On July 25th, Professor Li Yuanyuan, Dean of the School of Electronic and Electrical Engineering, was invited to participate in the "Intelligent Innovation, AI Creating the Future" seminar on digital teaching reform and construction in universities. At the conference, she gave a report entitled "Deepening the Integration of Industry and Education Based on Knowledge Graph to Promote the Cultivation of Applied Innovation Talents", and elaborated on relevant experiences from four perspectives: school characteristics, integration of science and education, integration of industry and education, and talent cultivation.

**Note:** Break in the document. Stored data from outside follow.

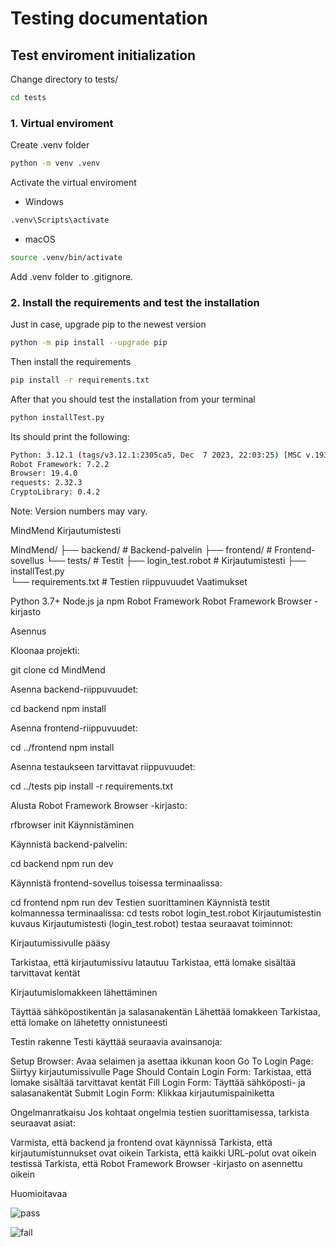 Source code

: # Testing documentation

## Test enviroment initialization

Change directory to tests/

```bash
cd tests
```

### 1. Virtual enviroment

Create .venv folder

```bash
python -m venv .venv
```

Activate the virtual enviroment

- Windows

```bash
.venv\Scripts\activate
```

- macOS

```bash
source .venv/bin/activate
```

Add .venv folder to .gitignore.

### 2. Install the requirements and test the installation

Just in case, upgrade pip to the newest version

```bash
python -m pip install --upgrade pip
```

Then install the requirements

```bash
pip install -r requirements.txt
```

After that you should test the installation from your terminal

```bash
python installTest.py
```

Its should print the following:

```bash
Python: 3.12.1 (tags/v3.12.1:2305ca5, Dec  7 2023, 22:03:25) [MSC v.1937 64 bit (AMD64)]
Robot Framework: 7.2.2
Browser: 19.4.0
requests: 2.32.3
CryptoLibrary: 0.4.2
```

Note: Version numbers may vary.


MindMend Kirjautumistesti


MindMend/
├── backend/               # Backend-palvelin
├── frontend/              # Frontend-sovellus
└── tests/                 # Testit
    ├── login_test.robot   # Kirjautumistesti
    ├── installTest.py     
    └── requirements.txt   # Testien riippuvuudet
Vaatimukset

Python 3.7+
Node.js ja npm
Robot Framework
Robot Framework Browser -kirjasto

Asennus

Kloonaa projekti:

git clone <repository-url>
cd MindMend

Asenna backend-riippuvuudet:

cd backend
npm install

Asenna frontend-riippuvuudet:

cd ../frontend
npm install

Asenna testaukseen tarvittavat riippuvuudet:

cd ../tests
pip install -r requirements.txt

Alusta Robot Framework Browser -kirjasto:

rfbrowser init
Käynnistäminen

Käynnistä backend-palvelin:

cd backend
npm run dev

Käynnistä frontend-sovellus toisessa terminaalissa:

cd frontend
npm run dev
Testien suorittaminen
Käynnistä testit kolmannessa terminaalissa:
cd tests
robot login_test.robot
Kirjautumistestin kuvaus
Kirjautumistesti (login_test.robot) testaa seuraavat toiminnot:

Kirjautumissivulle pääsy

Tarkistaa, että kirjautumissivu latautuu
Tarkistaa, että lomake sisältää tarvittavat kentät


Kirjautumislomakkeen lähettäminen

Täyttää sähköpostikentän ja salasanakentän
Lähettää lomakkeen
Tarkistaa, että lomake on lähetetty onnistuneesti



Testin rakenne
Testi käyttää seuraavia avainsanoja:

Setup Browser: Avaa selaimen ja asettaa ikkunan koon
Go To Login Page: Siirtyy kirjautumissivulle
Page Should Contain Login Form: Tarkistaa, että lomake sisältää tarvittavat kentät
Fill Login Form: Täyttää sähköposti- ja salasanakentät
Submit Login Form: Klikkaa kirjautumispainiketta

Ongelmanratkaisu
Jos kohtaat ongelmia testien suorittamisessa, tarkista seuraavat asiat:

Varmista, että backend ja frontend ovat käynnissä
Tarkista, että kirjautumistunnukset ovat oikein
Tarkista, että kaikki URL-polut ovat oikein testissä
Tarkista, että Robot Framework Browser -kirjasto on asennettu oikein

Huomioitavaa

![pass](https://github.com/user-attachments/assets/c0ec699a-5007-4f45-9051-68aa20162ed5)

![fail](https://github.com/user-attachments/assets/a0f52140-bfa1-4c72-b82a-5bdfe87bfdea)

Dean Li Yuanyuan pointed out in the report that Shanghai University of Engineering and Technology has always been committed to cultivating high-quality engineering applied talents with innovative spirit and practical ability. In order to better achieve this goal, the college actively explores new models of science education integration and industry education integration to improve education quality and training effectiveness. Among them, the reform plan of talent cultivation mode using knowledge graph as a tool has received widespread attention. She stated that the School of Electronic and Electrical Engineering will deepen the integration of science and education, industry and education, increase cooperation with leading enterprises, and promote the application of knowledge graphs in intelligent manufacturing and talent cultivation. Dean Li hopes to contribute more to China's digital teaching reform and the cultivation of applied innovative talents through cooperation with enterprises such as Wisdom Tree.
This report received unanimous praise from the attending experts, who expressed their willingness to learn from the advanced experience of the School of Electronic and Electrical Engineering at Shanghai University of Engineering and Technology, and explore digital teaching reforms and talent training programs that are suitable for themselves. It is reported that knowledge graph is a technology that constructs entities, concepts, and relationships into a network structure, which can better understand and analyze complex information. In industrial enterprise scenarios, especially in the application of large models, knowledge graphs have certain advantages. In talent cultivation, knowledge graphs can provide students with richer and more three-dimensional learning resources, helping them better master professional knowledge and skills. Meanwhile, knowledge graphs can also help teachers better understand students' learning situations and provide personalized teaching support for them.